Dossier

Vor der Nahost-Konferenz Wird Bush Friedensstifter?

Selten zuvor ist eine Konferenz von den Medien derart totgesagt worden, bevor sie überhaupt begonnen hat. "Das Annapolis-Fiasko", titelte die US-Zeitung "The Wall Street Journal" noch vor Tagen. US-Präsident George W. Bush und seiner Nahost- Friedensinitiative wehte harsche Kritik entgegen.

Montagmittag in Washington, der Himmel ist grau-verhangen. Als erster geht Israels Ministerpräsident Ehud Olmert ins Weiße Haus. "Ich bin optimistisch und ich weiß, Sie sind auch optimistisch", ermuntert Bush seinen Gast. Noch vor Tagen bemühte sich das Weiße Haus, die Erwartungen zu dämpfen. Jetzt scheint sich der Ton zu wandeln. Mit Blick auf gescheiterte Friedensanläufe in der Vergangenheit meint Olmert vielsagend: "Diesmal ist alles anders." Wortgeklingel vor Konferenzauftakt - oder ist eine Wende in Annapolis möglich?

Große Hoffnung

Die Zuversicht der beiden hat einen Grund: Während bei früheren US-Nahost-Initiativen - etwa Camp David im Jahr 2000 - meist nur die direkten Konfliktparteien zusammen saßen, ist diesmal in Annapolis die ganze arabische Welt versammelt, sogar Syrien ist dabei. Allein dies könnte Bush als Erfolg verbuchen - wenn auch der saudische Außenminister Prinz Saud al-Faisal laut US-Medien verkündete, er wolle sich bei der Konferenz nicht zu Wort melden und keinesfalls die Hand eines Israeli schütteln.

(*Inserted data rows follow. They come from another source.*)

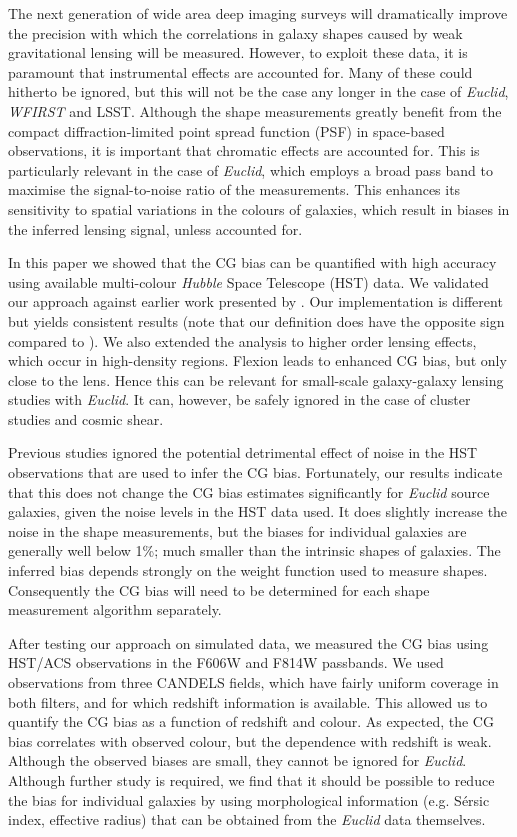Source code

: \documentclass[useAMS,usenatbib]{mnras}
\begin{document}
The next generation of wide area deep imaging surveys will dramatically improve the precision with which the correlations in galaxy shapes caused by weak gravitational lensing will be measured. However, to exploit these data, it is paramount that instrumental effects are accounted for. Many of these could hitherto be ignored, but this will not be the case any longer in the case of {\it Euclid}, {\it WFIRST} and LSST.
Although the shape measurements greatly benefit from the compact diffraction-limited point spread function (PSF) in space-based observations, it is important that chromatic effects are accounted for. This is particularly relevant in the case of {\it Euclid}, which employs a broad pass band to maximise the signal-to-noise ratio of the measurements. This enhances its sensitivity to spatial variations in the colours of galaxies,
which result in biases in the inferred lensing signal, unless accounted for.

In this paper we showed that the CG bias can be quantified with high accuracy using available multi-colour {\it Hubble} Space Telescope (HST) data. We validated our approach against earlier work presented by
. Our implementation is different but yields consistent results (note that our definition does have the opposite sign compared to ). We also extended the analysis to higher order lensing effects, which occur in high-density regions. Flexion leads to enhanced CG bias, but only close to the lens. Hence this can be relevant for small-scale galaxy-galaxy lensing studies with {\it Euclid}. It can, however, be safely ignored in the case of cluster studies and cosmic shear.

Previous studies ignored the potential detrimental effect of noise in the HST observations that are used to infer the CG bias. Fortunately, our results indicate that this does not change the CG bias estimates significantly for {\it Euclid} source galaxies, given the noise levels in the HST data used. It does slightly increase the noise in the shape measurements, but the biases for individual galaxies are generally well below 1\%; much smaller than the intrinsic shapes of galaxies. The inferred bias depends strongly on the weight function used to measure shapes. Consequently the CG bias will need to be determined for each shape measurement algorithm separately.

After testing our approach on simulated data, we measured the CG bias using HST/ACS observations
in the F606W and F814W passbands. We used observations from three CANDELS fields, which have
fairly uniform coverage in both filters, and for which redshift information is available. This allowed us to quantify the CG bias as a function of redshift and colour. As expected, the CG bias correlates with observed colour, but the dependence with redshift is weak. Although the observed biases are small, they cannot be ignored for {\it Euclid}. Although further study is required, we find that it should be possible to reduce the bias for individual galaxies by using morphological information (e.g. S{\'e}rsic index, effective radius) that can be obtained from the {\it Euclid} data themselves.
\end{document}
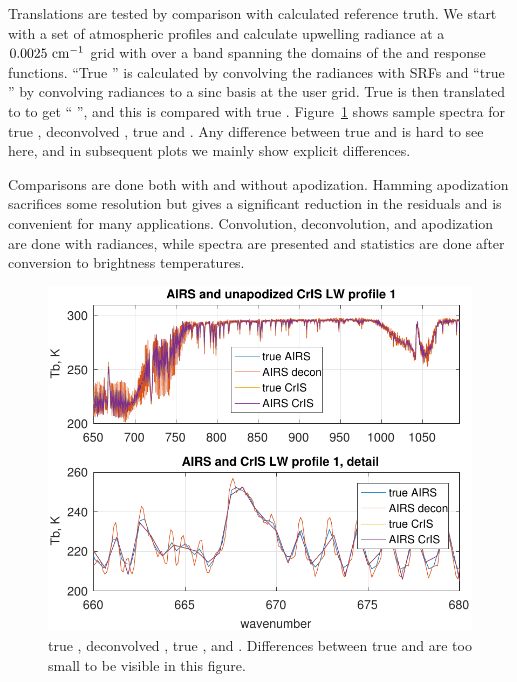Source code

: \documentclass[10pt,twocolumn]{article}
\begin{document}
Translations are tested by comparison with calculated reference
truth.  We start with a set of atmospheric profiles and calculate
upwelling radiance at a $0.0025~\mbox{cm$^{-1}$}$ grid with {\kcarta}
\cite{kcarta1} over a band spanning the domains of the {\airs} and
{\cris} response functions.  ``True {\airs}'' is calculated by
convolving the {\kcarta} radiances with {\airs} SRFs and ``true
{\cris}'' by convolving {\kcarta} radiances to a sinc basis at the
{\cris} user grid.  True {\airs} is then translated to {\cris} to
get ``{\airs} {\cris}'', and this is compared with true {\cris}.
Figure~\ref{specLW} shows sample spectra for true {\airs},
deconvolved {\airs}, true {\cris} and {\airs} {\cris}.  Any
difference between true {\cris} and {\airs} {\cris} is hard to see
here, and in subsequent plots we mainly show explicit differences.

Comparisons are done both with and without apodization.  Hamming
apodization \cite{wiki:wind} sacrifices some resolution but gives a
significant reduction in the residuals and is convenient for many
applications.  Convolution, deconvolution, and apodization are done
with radiances, while spectra are presented and statistics are done
after conversion to brightness temperatures.

\begin{figure} %
  \centering
  \includegraphics[width=\linewidth]{figures/a2cris_spec_LW.pdf}
  \caption{true {\airs}, deconvolved {\airs}, true {\cris}, and {\airs}
    {\cris}.  Differences between true {\cris} and {\airs} {\cris} are too
    small to be visible in this figure.}
  \label{specLW}
\end{figure}
\end{document}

Die Hauptakteure geben sich an diesem Montag im Weißen Haus die Klinke in die Hand, nach Olmert steht Palästinenserpräsident Mahmud Abbas vor der Tür. Er spricht gar von einer "historischen Initiative" Bushs, von "großer Hoffnung". Auch Abbas darf zwei Stunden bleiben - zwei Stunden, um die Hürden wegzuräumen, an denen seit Jahrzehnten alle Friedensinitiativen in Nahost gescheitert sind.

Gemeinsames Dokument

Doch es gibt auch schlechte Vorzeichen. Trotz aller Bemühungen konnten sich Palästinenser und Israelis immer noch nicht auf ein gemeinsames Dokument einigen. Bush müsse wohl noch einige "Seelenmassage" leisten, heißt es in Washington. "Aber beide Seiten arbeiten noch an dem Dokument", meinte die Sprecherin des Weißen Hauses, Dana Perino, optimistisch.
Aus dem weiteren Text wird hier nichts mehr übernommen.